WHAT THIS TASK INVOLVES: Line by line, copy the records below exactly and leave the pictures out.
(RECORDS PROVIDED begins)
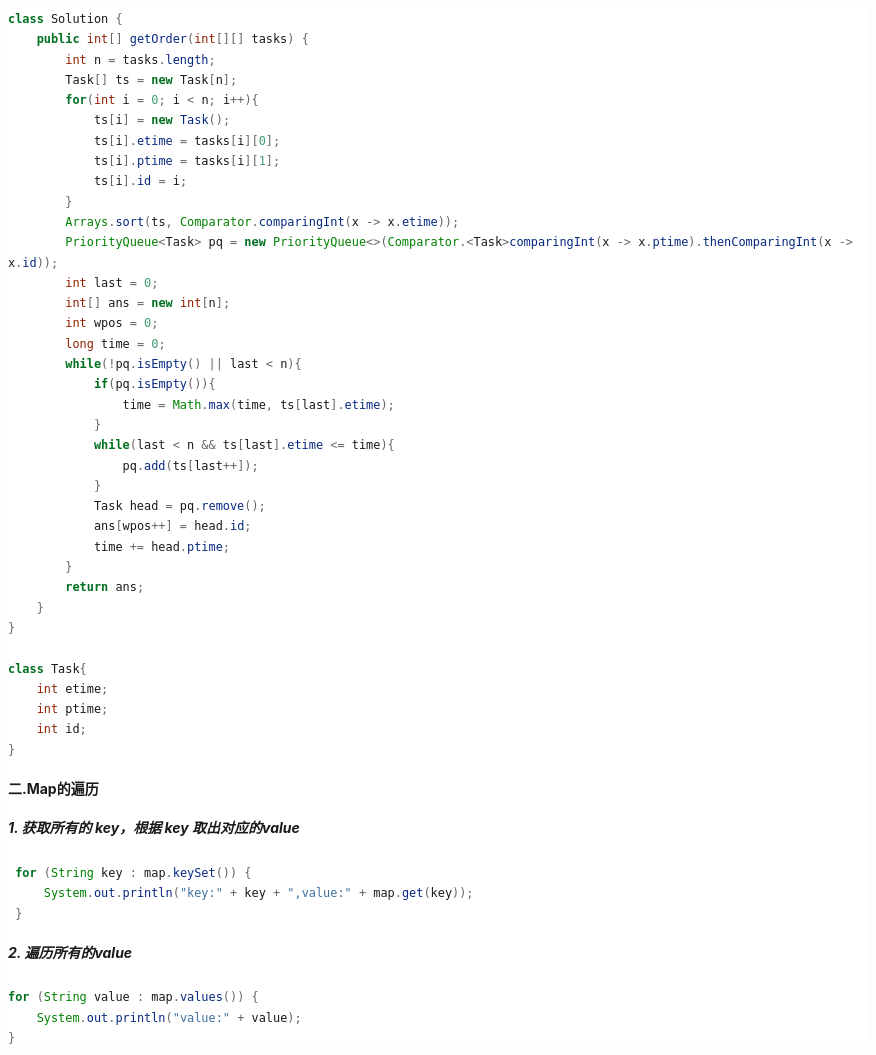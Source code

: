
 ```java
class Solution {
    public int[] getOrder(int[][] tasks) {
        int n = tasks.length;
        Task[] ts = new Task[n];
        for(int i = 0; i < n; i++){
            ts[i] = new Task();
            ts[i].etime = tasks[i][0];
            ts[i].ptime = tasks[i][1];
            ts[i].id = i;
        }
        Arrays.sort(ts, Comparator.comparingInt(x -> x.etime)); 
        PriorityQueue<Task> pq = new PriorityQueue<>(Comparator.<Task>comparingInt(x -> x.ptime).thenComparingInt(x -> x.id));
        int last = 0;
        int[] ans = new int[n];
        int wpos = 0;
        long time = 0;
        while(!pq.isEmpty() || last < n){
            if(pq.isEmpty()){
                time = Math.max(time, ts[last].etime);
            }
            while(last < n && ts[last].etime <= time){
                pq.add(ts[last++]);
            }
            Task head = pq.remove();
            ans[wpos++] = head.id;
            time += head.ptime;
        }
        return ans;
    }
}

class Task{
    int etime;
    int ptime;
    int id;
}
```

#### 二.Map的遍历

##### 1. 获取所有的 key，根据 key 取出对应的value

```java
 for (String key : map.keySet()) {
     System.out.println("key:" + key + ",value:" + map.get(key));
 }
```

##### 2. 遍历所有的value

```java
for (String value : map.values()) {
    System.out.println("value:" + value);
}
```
(RECORDS PROVIDED ends)
RESPONSE BOX:
Source code

:
 ```java
class Solution {
    public int[] getOrder(int[][] tasks) {
        int n = tasks.length;
        Task[] ts = new Task[n];
        for(int i = 0; i < n; i++){
            ts[i] = new Task();
            ts[i].etime = tasks[i][0];
            ts[i].ptime = tasks[i][1];
            ts[i].id = i;
        }
        Arrays.sort(ts, Comparator.comparingInt(x -> x.etime)); 
        PriorityQueue<Task> pq = new PriorityQueue<>(Comparator.<Task>comparingInt(x -> x.ptime).thenComparingInt(x -> x.id));
        int last = 0;
        int[] ans = new int[n];
        int wpos = 0;
        long time = 0;
        while(!pq.isEmpty() || last < n){
            if(pq.isEmpty()){
                time = Math.max(time, ts[last].etime);
            }
            while(last < n && ts[last].etime <= time){
                pq.add(ts[last++]);
            }
            Task head = pq.remove();
            ans[wpos++] = head.id;
            time += head.ptime;
        }
        return ans;
    }
}

class Task{
    int etime;
    int ptime;
    int id;
}
```

#### 二.Map的遍历

##### 1. 获取所有的 key，根据 key 取出对应的value

```java
 for (String key : map.keySet()) {
     System.out.println("key:" + key + ",value:" + map.get(key));
 }
```

##### 2. 遍历所有的value

```java
for (String value : map.values()) {
    System.out.println("value:" + value);
}
```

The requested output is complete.